- What the exercise asks: Up to and including the line holding "### WHERE condition", write out the data exactly from its first line, but not the pictures.

- Supplied entries:
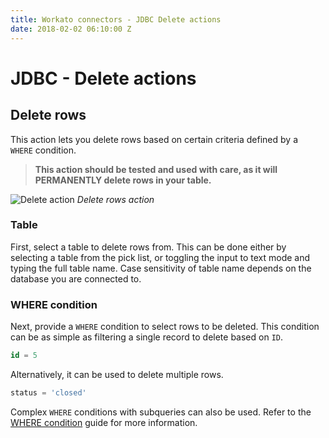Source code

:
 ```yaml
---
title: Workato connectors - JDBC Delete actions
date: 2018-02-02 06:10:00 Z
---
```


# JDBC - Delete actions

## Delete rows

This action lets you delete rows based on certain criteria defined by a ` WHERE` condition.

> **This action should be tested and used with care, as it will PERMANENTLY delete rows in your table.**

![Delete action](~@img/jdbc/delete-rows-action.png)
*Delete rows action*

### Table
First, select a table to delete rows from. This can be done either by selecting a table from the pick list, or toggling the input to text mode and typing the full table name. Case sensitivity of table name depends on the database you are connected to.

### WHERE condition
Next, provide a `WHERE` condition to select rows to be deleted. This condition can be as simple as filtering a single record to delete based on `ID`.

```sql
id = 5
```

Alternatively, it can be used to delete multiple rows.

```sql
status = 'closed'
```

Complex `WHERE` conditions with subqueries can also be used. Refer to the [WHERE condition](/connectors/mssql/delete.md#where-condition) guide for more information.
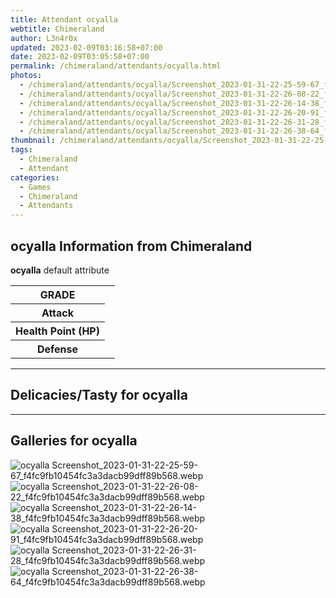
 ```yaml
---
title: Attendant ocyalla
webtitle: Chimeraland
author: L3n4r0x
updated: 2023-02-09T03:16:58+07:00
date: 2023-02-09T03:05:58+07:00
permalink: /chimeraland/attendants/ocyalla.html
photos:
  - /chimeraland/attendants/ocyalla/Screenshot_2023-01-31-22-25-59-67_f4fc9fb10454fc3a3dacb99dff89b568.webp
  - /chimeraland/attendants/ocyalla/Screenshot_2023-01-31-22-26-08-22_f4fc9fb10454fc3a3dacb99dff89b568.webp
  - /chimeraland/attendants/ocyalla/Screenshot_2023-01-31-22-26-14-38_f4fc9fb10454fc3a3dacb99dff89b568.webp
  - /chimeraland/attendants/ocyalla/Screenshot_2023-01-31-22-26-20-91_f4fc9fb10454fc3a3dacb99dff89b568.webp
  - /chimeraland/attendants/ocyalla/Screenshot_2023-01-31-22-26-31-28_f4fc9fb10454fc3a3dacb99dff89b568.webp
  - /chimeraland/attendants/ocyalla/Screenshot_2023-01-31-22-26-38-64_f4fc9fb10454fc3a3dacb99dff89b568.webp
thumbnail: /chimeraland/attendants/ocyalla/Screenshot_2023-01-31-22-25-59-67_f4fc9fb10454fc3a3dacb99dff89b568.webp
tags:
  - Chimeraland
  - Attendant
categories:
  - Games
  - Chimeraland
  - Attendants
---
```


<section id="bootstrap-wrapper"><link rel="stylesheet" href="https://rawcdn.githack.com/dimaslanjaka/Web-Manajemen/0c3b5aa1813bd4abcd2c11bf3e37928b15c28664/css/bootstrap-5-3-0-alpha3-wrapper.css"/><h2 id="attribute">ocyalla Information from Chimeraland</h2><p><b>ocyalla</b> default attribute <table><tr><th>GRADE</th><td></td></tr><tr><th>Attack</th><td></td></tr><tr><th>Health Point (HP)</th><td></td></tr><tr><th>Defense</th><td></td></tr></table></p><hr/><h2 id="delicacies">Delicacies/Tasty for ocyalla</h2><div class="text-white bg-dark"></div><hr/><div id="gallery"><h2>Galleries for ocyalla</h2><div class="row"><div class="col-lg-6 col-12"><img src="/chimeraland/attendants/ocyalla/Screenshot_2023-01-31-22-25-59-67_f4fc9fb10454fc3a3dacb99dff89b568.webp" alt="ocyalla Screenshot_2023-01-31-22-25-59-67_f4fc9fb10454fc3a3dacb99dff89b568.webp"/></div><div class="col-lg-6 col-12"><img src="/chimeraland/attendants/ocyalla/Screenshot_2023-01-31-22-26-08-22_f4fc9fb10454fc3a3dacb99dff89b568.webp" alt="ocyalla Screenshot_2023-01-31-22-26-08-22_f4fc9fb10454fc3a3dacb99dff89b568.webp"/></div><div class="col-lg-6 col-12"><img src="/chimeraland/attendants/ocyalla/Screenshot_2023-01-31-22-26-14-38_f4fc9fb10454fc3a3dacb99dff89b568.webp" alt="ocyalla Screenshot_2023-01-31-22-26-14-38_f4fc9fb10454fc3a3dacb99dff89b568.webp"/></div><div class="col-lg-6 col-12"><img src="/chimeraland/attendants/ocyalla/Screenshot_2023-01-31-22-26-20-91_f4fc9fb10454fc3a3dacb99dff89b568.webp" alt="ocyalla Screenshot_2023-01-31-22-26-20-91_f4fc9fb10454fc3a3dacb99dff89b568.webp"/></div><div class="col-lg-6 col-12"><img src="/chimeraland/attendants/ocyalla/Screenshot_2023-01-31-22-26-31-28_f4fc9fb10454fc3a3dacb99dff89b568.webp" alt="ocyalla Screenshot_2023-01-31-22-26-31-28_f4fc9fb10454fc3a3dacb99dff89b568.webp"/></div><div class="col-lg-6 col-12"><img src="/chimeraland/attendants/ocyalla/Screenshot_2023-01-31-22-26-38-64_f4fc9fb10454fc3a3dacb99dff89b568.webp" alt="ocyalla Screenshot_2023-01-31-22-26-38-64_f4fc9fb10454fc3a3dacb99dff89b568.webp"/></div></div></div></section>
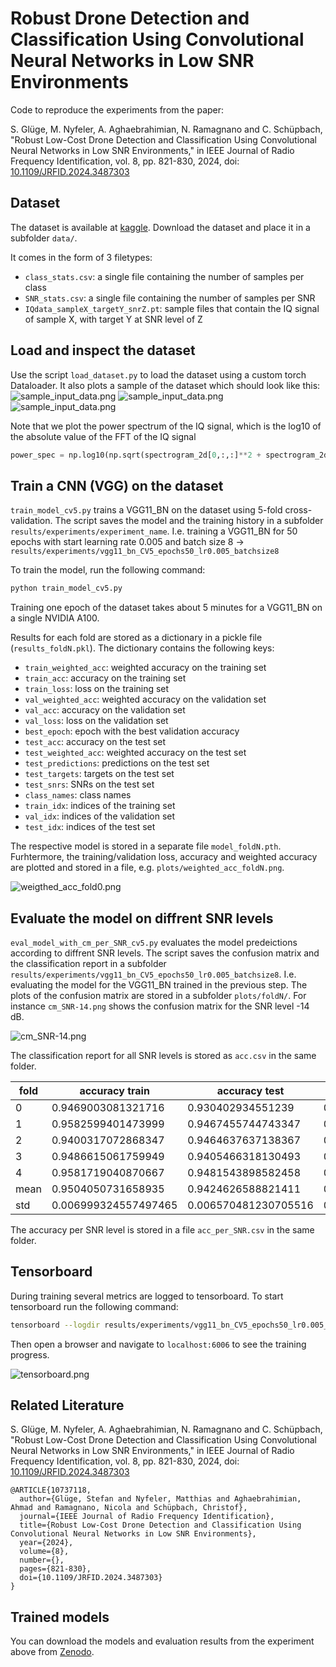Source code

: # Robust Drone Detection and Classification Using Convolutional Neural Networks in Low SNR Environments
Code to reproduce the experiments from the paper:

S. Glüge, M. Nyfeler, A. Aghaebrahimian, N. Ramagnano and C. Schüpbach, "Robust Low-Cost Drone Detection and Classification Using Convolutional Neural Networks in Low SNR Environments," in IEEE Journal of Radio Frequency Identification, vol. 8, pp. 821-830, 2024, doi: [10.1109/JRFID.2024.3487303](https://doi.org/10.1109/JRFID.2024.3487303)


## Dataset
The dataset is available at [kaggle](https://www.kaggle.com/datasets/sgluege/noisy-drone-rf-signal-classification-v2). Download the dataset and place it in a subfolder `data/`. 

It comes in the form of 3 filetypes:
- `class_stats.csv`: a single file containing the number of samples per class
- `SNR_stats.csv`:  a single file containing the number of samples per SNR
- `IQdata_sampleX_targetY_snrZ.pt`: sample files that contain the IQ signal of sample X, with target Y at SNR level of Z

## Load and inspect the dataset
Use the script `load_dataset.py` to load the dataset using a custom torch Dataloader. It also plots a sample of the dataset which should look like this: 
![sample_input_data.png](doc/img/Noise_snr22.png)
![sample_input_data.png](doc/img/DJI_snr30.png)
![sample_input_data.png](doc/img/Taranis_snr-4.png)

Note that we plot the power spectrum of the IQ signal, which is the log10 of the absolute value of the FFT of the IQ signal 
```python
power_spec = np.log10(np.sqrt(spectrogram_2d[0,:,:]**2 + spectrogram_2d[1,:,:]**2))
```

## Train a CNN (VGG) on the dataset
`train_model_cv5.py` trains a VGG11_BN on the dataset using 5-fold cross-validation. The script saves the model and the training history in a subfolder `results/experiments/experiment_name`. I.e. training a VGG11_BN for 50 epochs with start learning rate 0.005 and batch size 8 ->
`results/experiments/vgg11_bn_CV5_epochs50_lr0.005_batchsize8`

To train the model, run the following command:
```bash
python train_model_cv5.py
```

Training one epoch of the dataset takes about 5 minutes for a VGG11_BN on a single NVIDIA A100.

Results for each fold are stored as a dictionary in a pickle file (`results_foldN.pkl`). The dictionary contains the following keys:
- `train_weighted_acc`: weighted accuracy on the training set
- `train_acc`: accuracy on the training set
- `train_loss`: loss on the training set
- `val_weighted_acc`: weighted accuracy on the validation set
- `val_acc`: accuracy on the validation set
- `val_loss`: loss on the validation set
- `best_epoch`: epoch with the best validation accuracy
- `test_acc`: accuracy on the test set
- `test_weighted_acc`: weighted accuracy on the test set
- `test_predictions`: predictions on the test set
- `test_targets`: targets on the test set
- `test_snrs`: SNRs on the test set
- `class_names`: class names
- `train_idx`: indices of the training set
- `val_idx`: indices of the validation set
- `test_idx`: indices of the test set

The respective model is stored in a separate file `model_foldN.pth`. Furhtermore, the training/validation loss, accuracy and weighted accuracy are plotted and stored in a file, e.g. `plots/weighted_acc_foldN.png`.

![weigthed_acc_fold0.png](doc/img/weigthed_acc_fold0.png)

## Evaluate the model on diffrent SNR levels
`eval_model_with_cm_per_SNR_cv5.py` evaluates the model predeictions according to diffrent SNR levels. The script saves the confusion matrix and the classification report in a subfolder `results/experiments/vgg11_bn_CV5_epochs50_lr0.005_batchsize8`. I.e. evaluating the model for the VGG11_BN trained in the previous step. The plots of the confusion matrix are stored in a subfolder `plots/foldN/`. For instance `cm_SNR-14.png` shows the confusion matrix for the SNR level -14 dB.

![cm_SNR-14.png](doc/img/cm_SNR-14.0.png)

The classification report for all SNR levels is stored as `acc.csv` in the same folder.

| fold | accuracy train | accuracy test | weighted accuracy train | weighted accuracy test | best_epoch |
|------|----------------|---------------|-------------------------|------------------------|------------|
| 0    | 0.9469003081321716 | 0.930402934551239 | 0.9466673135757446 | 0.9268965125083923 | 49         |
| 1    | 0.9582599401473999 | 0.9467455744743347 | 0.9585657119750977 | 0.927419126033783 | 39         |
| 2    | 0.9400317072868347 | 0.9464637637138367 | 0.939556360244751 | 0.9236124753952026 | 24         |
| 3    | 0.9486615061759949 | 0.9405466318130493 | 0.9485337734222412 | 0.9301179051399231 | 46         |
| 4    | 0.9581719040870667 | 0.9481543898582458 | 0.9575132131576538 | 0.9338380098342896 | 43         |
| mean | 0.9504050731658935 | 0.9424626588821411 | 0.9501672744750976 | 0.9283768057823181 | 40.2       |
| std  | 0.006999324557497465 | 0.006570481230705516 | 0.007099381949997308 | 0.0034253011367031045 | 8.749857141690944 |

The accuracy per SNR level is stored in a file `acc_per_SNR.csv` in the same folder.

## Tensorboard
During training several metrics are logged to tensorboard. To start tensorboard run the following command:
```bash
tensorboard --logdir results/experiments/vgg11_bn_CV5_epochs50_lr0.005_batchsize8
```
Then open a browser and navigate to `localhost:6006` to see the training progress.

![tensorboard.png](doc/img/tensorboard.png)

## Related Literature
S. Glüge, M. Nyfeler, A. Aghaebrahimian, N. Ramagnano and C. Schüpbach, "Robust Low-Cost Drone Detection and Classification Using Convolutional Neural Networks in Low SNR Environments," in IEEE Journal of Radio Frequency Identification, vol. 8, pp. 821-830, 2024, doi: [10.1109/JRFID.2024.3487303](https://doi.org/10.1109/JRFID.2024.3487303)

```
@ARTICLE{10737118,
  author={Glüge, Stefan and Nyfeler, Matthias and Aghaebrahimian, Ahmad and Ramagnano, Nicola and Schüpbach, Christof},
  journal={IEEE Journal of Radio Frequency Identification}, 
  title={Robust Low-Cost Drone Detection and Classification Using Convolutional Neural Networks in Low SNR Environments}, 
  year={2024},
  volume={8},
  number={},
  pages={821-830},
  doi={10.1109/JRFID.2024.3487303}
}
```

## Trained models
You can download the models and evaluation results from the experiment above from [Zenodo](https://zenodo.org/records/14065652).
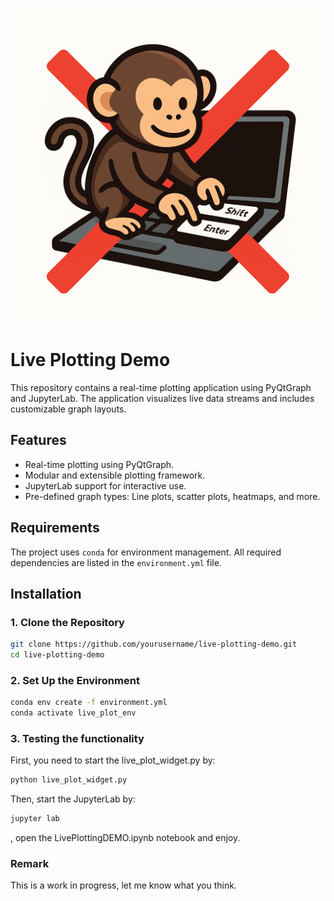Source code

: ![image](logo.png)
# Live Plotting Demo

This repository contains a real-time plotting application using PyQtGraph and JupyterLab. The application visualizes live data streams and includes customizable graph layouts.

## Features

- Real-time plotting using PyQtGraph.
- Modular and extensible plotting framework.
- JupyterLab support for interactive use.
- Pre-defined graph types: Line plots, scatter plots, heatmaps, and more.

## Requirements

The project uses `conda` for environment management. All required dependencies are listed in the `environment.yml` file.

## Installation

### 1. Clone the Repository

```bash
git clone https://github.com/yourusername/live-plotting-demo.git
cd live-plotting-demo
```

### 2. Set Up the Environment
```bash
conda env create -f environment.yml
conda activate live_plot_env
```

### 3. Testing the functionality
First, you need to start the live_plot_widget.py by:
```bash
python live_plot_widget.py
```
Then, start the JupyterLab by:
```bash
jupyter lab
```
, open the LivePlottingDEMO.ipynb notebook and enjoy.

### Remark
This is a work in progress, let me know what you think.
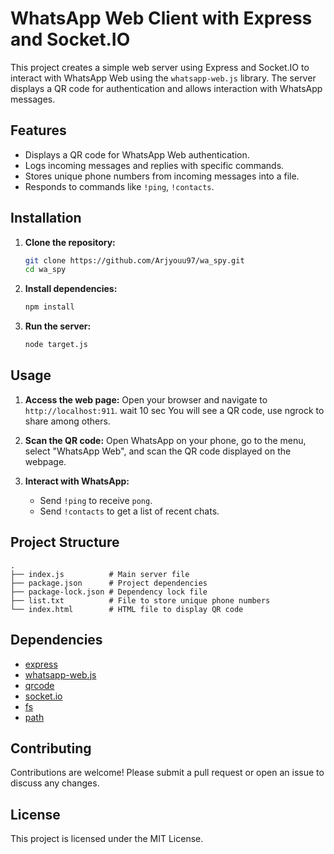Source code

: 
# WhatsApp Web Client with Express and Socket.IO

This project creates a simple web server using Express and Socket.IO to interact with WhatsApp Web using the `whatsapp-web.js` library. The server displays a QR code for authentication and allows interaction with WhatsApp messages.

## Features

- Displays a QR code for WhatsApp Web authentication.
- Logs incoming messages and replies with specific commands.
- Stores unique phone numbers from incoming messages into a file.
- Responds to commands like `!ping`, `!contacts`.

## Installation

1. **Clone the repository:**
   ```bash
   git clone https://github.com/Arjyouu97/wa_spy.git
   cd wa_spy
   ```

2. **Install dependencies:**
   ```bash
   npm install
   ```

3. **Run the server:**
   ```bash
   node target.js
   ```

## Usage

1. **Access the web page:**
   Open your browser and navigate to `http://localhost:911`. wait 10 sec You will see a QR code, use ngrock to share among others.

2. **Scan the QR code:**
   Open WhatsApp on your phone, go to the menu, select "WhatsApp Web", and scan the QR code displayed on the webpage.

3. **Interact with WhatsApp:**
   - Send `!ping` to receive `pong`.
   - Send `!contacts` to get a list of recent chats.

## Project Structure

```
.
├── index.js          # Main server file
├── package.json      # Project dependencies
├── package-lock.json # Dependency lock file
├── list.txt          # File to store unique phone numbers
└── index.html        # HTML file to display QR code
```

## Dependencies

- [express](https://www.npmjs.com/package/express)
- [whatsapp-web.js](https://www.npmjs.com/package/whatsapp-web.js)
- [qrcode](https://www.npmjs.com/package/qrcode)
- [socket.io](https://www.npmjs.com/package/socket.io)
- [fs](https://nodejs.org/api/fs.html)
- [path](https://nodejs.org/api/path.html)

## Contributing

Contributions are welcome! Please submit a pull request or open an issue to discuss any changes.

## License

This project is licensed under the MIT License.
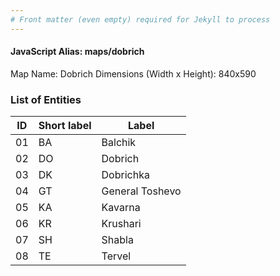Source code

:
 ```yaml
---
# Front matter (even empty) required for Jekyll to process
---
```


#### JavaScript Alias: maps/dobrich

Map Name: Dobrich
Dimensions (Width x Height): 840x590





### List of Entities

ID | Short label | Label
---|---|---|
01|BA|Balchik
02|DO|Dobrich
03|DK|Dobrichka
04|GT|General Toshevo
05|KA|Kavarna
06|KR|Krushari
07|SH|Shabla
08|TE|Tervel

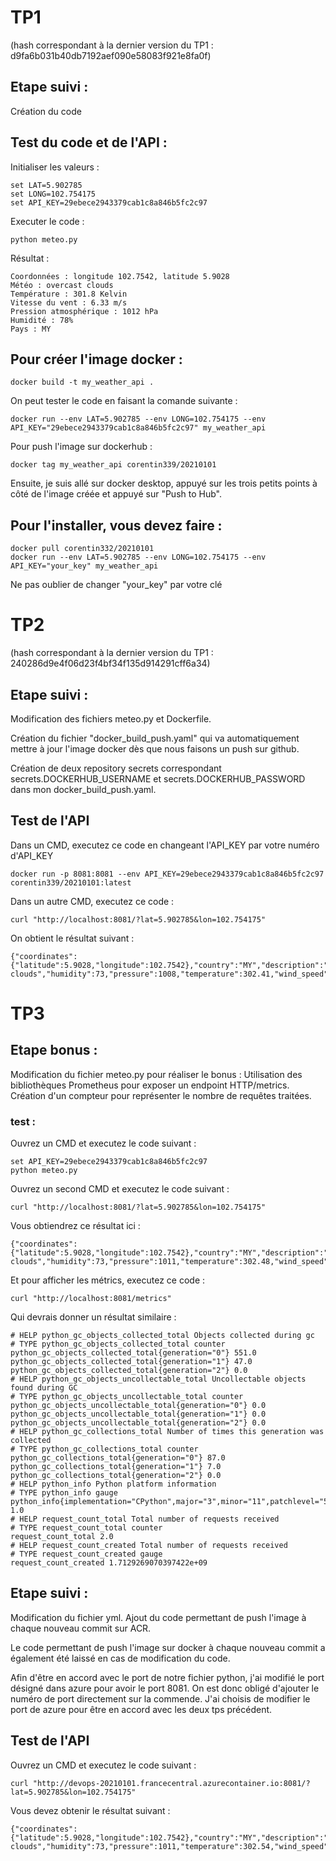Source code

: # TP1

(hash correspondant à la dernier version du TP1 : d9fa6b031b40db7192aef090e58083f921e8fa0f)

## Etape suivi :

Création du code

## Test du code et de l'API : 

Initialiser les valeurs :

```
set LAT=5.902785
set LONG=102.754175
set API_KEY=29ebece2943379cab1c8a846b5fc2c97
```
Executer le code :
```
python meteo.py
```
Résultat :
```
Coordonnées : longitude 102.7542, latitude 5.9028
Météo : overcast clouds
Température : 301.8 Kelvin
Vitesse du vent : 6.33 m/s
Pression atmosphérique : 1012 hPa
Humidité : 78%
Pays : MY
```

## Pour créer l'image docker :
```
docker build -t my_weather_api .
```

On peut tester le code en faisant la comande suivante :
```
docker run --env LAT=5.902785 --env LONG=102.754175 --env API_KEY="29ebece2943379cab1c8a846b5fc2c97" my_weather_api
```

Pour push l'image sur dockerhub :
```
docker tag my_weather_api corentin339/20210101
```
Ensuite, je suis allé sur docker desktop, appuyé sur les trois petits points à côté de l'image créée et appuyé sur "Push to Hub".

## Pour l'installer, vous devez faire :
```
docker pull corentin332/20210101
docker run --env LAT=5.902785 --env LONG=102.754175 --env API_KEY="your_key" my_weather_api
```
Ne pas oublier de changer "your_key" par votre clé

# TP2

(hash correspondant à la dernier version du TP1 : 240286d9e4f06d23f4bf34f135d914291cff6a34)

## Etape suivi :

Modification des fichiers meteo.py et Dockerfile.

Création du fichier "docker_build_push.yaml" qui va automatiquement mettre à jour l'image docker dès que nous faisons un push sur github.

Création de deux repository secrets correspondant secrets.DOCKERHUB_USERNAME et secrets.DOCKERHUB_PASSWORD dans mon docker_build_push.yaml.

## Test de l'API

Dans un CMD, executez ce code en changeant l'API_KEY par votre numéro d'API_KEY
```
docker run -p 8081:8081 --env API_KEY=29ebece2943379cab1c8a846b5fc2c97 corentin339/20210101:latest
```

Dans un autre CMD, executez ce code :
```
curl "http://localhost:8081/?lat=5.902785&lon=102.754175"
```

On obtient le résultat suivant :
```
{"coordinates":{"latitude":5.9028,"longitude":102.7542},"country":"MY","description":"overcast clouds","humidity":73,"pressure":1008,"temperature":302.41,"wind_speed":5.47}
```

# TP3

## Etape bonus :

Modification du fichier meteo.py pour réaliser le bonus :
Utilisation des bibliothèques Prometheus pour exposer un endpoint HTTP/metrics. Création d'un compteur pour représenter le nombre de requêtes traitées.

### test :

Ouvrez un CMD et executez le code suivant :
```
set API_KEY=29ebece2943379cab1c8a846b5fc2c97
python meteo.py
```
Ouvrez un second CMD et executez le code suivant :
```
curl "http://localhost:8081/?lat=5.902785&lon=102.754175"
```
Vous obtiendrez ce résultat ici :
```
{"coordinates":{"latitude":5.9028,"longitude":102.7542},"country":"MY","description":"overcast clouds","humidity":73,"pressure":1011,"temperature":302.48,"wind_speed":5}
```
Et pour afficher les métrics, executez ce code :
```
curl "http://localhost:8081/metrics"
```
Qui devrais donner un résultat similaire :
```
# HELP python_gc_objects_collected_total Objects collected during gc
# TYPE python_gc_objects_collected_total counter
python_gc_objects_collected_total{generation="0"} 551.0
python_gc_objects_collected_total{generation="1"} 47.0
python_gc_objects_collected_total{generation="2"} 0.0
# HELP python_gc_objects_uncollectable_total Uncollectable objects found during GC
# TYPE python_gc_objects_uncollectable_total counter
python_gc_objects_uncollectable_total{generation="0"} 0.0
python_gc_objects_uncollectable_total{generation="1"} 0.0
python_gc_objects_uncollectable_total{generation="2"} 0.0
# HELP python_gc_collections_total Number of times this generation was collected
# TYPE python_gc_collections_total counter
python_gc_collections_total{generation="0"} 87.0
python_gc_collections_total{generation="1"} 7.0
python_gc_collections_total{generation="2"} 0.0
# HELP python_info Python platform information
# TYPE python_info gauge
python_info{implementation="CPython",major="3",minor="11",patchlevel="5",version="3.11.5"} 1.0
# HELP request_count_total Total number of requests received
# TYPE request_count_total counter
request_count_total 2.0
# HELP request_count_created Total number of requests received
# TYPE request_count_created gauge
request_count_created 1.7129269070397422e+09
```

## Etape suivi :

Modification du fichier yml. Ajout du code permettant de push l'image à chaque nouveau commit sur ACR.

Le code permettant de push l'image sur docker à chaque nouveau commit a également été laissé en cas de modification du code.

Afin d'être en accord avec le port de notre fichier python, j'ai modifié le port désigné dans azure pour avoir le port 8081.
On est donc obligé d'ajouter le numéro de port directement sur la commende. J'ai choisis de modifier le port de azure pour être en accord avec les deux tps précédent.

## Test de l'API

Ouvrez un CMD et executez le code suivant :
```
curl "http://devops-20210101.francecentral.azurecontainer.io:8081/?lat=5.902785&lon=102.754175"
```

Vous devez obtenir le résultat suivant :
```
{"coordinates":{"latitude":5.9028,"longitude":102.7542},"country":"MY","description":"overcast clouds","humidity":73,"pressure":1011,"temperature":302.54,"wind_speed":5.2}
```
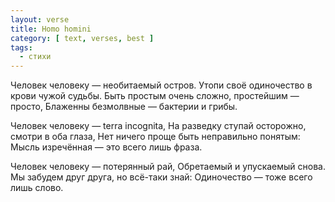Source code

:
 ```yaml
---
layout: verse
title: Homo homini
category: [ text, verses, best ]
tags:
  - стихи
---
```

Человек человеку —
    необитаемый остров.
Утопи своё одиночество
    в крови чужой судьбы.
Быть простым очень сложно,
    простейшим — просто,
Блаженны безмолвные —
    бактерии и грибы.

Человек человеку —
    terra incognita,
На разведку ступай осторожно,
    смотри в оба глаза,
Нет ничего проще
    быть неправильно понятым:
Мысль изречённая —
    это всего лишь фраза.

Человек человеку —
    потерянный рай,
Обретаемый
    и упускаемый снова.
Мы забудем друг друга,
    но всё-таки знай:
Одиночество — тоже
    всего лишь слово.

- Result of the task:
Source code

:
 ```yaml
---
title: Workato connectors - JDBC Delete actions
date: 2018-02-02 06:10:00 Z
---
```


# JDBC - Delete actions

## Delete rows

This action lets you delete rows based on certain criteria defined by a ` WHERE` condition.

> **This action should be tested and used with care, as it will PERMANENTLY delete rows in your table.**

![Delete action](~@img/jdbc/delete-rows-action.png)
*Delete rows action*

### Table
First, select a table to delete rows from. This can be done either by selecting a table from the pick list, or toggling the input to text mode and typing the full table name. Case sensitivity of table name depends on the database you are connected to.

### WHERE condition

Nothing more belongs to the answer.